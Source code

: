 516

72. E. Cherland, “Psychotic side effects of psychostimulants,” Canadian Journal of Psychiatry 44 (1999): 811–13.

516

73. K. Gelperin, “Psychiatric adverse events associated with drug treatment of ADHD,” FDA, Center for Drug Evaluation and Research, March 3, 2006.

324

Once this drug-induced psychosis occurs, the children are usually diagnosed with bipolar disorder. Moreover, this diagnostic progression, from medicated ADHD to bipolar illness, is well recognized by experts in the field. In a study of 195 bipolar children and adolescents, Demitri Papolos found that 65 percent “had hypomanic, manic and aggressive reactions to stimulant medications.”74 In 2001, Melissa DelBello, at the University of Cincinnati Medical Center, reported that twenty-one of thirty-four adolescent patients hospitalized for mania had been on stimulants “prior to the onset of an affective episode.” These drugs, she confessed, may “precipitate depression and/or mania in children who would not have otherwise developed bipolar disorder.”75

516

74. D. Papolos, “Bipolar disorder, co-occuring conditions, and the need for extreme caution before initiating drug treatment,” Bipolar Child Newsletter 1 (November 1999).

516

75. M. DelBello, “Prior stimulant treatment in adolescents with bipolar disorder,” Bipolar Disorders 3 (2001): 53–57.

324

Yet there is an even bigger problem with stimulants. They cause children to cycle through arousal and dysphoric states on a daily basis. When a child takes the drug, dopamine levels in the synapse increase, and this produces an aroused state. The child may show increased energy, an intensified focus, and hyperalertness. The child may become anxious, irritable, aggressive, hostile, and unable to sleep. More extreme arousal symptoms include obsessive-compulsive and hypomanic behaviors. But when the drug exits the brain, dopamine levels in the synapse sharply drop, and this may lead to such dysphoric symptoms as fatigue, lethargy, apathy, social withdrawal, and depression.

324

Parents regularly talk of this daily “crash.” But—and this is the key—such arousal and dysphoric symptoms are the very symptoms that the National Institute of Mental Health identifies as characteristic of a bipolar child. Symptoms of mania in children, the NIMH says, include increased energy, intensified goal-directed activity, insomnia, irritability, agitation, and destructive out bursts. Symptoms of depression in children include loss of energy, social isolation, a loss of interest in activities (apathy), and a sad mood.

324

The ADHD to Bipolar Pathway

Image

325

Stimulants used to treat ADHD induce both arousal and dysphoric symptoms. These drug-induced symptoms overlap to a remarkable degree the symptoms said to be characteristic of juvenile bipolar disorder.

---+---

# Task item:
Set down every line of the listing again, exactly.

# Task result:
Source code

: 516

72. E. Cherland, “Psychotic side effects of psychostimulants,” Canadian Journal of Psychiatry 44 (1999): 811–13.

516

73. K. Gelperin, “Psychiatric adverse events associated with drug treatment of ADHD,” FDA, Center for Drug Evaluation and Research, March 3, 2006.

324

Once this drug-induced psychosis occurs, the children are usually diagnosed with bipolar disorder. Moreover, this diagnostic progression, from medicated ADHD to bipolar illness, is well recognized by experts in the field. In a study of 195 bipolar children and adolescents, Demitri Papolos found that 65 percent “had hypomanic, manic and aggressive reactions to stimulant medications.”74 In 2001, Melissa DelBello, at the University of Cincinnati Medical Center, reported that twenty-one of thirty-four adolescent patients hospitalized for mania had been on stimulants “prior to the onset of an affective episode.” These drugs, she confessed, may “precipitate depression and/or mania in children who would not have otherwise developed bipolar disorder.”75

516

74. D. Papolos, “Bipolar disorder, co-occuring conditions, and the need for extreme caution before initiating drug treatment,” Bipolar Child Newsletter 1 (November 1999).

516

75. M. DelBello, “Prior stimulant treatment in adolescents with bipolar disorder,” Bipolar Disorders 3 (2001): 53–57.

324

Yet there is an even bigger problem with stimulants. They cause children to cycle through arousal and dysphoric states on a daily basis. When a child takes the drug, dopamine levels in the synapse increase, and this produces an aroused state. The child may show increased energy, an intensified focus, and hyperalertness. The child may become anxious, irritable, aggressive, hostile, and unable to sleep. More extreme arousal symptoms include obsessive-compulsive and hypomanic behaviors. But when the drug exits the brain, dopamine levels in the synapse sharply drop, and this may lead to such dysphoric symptoms as fatigue, lethargy, apathy, social withdrawal, and depression.

324

Parents regularly talk of this daily “crash.” But—and this is the key—such arousal and dysphoric symptoms are the very symptoms that the National Institute of Mental Health identifies as characteristic of a bipolar child. Symptoms of mania in children, the NIMH says, include increased energy, intensified goal-directed activity, insomnia, irritability, agitation, and destructive out bursts. Symptoms of depression in children include loss of energy, social isolation, a loss of interest in activities (apathy), and a sad mood.

324

The ADHD to Bipolar Pathway

Image

325

Stimulants used to treat ADHD induce both arousal and dysphoric symptoms. These drug-induced symptoms overlap to a remarkable degree the symptoms said to be characteristic of juvenile bipolar disorder.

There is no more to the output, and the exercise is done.